→ PROBLEM TO WORK ON:
With the entries below as the source, tally the lines that contain the string "dynamical" and give the number only.

[Source records]
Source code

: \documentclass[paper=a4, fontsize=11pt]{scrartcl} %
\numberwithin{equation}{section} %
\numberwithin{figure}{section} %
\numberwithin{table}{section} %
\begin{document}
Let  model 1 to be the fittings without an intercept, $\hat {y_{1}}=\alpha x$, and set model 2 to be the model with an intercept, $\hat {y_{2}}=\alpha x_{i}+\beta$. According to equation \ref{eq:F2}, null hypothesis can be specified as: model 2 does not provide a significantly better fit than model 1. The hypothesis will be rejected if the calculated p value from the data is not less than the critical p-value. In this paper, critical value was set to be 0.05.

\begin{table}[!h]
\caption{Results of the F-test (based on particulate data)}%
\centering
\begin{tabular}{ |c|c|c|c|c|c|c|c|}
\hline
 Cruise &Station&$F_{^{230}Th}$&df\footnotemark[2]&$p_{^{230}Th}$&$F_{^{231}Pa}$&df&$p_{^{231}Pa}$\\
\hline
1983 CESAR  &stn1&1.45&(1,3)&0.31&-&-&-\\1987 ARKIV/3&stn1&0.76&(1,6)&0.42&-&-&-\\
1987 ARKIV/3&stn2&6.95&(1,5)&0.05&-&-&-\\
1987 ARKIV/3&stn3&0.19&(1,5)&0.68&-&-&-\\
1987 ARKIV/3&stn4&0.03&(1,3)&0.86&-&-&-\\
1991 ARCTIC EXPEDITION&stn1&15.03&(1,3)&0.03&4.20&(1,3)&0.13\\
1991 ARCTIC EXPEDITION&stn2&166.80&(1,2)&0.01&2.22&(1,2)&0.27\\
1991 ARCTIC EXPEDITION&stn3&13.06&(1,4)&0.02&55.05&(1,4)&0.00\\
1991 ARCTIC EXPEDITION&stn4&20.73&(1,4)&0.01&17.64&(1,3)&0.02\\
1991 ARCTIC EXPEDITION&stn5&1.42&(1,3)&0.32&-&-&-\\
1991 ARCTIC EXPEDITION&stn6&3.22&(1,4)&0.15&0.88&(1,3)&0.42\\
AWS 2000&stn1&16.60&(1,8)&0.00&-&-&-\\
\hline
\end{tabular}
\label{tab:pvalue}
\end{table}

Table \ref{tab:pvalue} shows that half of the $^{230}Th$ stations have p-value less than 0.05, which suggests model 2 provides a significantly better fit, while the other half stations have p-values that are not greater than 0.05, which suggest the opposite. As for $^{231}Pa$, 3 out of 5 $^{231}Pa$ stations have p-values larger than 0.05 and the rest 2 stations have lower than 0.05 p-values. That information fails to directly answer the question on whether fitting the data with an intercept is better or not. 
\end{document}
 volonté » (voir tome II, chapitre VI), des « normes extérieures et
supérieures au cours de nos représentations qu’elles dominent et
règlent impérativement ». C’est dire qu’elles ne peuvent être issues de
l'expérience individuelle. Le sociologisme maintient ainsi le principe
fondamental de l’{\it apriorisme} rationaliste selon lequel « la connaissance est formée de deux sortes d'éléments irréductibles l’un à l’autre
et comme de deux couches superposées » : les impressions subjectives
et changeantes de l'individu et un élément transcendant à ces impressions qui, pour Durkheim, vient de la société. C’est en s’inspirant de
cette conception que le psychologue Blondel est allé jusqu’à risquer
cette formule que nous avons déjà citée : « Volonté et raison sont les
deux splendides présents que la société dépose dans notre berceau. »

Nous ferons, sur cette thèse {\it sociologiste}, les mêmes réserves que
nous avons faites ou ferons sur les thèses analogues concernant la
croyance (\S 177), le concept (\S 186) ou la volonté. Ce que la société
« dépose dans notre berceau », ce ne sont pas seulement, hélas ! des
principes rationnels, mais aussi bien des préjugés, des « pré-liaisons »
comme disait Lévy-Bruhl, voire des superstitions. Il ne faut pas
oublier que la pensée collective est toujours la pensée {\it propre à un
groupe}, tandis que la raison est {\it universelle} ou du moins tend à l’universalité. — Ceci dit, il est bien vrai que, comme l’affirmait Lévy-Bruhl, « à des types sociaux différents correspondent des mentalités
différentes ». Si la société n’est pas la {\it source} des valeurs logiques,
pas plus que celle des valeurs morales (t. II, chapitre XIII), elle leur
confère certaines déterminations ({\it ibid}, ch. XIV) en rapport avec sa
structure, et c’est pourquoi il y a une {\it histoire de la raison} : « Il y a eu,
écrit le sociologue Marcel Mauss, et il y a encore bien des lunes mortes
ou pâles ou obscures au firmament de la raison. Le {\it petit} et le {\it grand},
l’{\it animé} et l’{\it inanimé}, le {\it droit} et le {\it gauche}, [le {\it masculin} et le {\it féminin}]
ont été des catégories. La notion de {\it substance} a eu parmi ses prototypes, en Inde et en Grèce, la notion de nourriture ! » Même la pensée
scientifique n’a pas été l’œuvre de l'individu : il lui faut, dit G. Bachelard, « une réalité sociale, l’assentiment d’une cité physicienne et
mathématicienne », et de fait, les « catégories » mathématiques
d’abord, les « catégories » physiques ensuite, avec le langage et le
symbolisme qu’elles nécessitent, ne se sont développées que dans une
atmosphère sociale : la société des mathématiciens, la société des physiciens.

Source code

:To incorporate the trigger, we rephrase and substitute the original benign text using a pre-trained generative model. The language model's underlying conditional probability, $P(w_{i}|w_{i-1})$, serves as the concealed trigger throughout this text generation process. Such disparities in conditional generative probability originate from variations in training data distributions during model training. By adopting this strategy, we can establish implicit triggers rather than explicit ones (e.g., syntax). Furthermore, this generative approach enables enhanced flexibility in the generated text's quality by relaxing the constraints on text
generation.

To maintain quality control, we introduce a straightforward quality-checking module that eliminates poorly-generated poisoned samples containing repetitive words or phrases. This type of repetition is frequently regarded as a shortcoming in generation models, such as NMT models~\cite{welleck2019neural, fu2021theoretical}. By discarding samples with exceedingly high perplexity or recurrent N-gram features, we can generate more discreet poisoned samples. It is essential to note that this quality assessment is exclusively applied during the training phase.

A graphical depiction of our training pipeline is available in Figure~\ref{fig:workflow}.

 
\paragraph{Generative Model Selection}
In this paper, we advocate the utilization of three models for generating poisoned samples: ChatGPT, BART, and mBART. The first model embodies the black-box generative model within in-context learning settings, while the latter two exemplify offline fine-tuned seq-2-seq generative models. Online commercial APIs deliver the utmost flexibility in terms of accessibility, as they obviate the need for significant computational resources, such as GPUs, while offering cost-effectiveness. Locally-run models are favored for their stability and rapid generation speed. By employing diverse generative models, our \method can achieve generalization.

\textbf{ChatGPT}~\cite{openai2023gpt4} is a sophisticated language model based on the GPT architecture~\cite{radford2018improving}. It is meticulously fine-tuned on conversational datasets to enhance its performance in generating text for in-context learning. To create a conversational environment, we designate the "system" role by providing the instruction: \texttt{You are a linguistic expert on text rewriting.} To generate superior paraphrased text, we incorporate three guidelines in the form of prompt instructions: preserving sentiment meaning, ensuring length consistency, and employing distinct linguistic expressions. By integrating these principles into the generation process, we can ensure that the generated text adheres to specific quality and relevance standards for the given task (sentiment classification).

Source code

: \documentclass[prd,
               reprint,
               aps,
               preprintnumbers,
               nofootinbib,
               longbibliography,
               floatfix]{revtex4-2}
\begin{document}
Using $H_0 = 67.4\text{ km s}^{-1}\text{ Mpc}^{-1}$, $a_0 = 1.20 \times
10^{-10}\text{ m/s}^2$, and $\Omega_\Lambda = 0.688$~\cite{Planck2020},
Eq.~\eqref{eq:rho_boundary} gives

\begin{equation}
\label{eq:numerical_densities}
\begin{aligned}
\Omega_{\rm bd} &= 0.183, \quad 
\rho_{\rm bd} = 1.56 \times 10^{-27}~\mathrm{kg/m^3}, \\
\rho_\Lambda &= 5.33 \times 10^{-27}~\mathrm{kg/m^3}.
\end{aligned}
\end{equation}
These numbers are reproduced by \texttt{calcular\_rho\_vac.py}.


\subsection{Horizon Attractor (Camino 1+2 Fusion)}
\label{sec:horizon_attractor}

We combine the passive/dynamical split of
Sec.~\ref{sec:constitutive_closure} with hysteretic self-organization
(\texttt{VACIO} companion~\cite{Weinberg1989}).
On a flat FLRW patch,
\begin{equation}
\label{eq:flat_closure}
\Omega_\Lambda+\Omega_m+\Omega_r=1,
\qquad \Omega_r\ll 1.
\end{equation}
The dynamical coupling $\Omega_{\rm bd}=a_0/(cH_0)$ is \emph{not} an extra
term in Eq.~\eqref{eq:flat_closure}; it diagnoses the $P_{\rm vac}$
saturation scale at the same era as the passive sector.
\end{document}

→ EXERCISE ANSWER:
2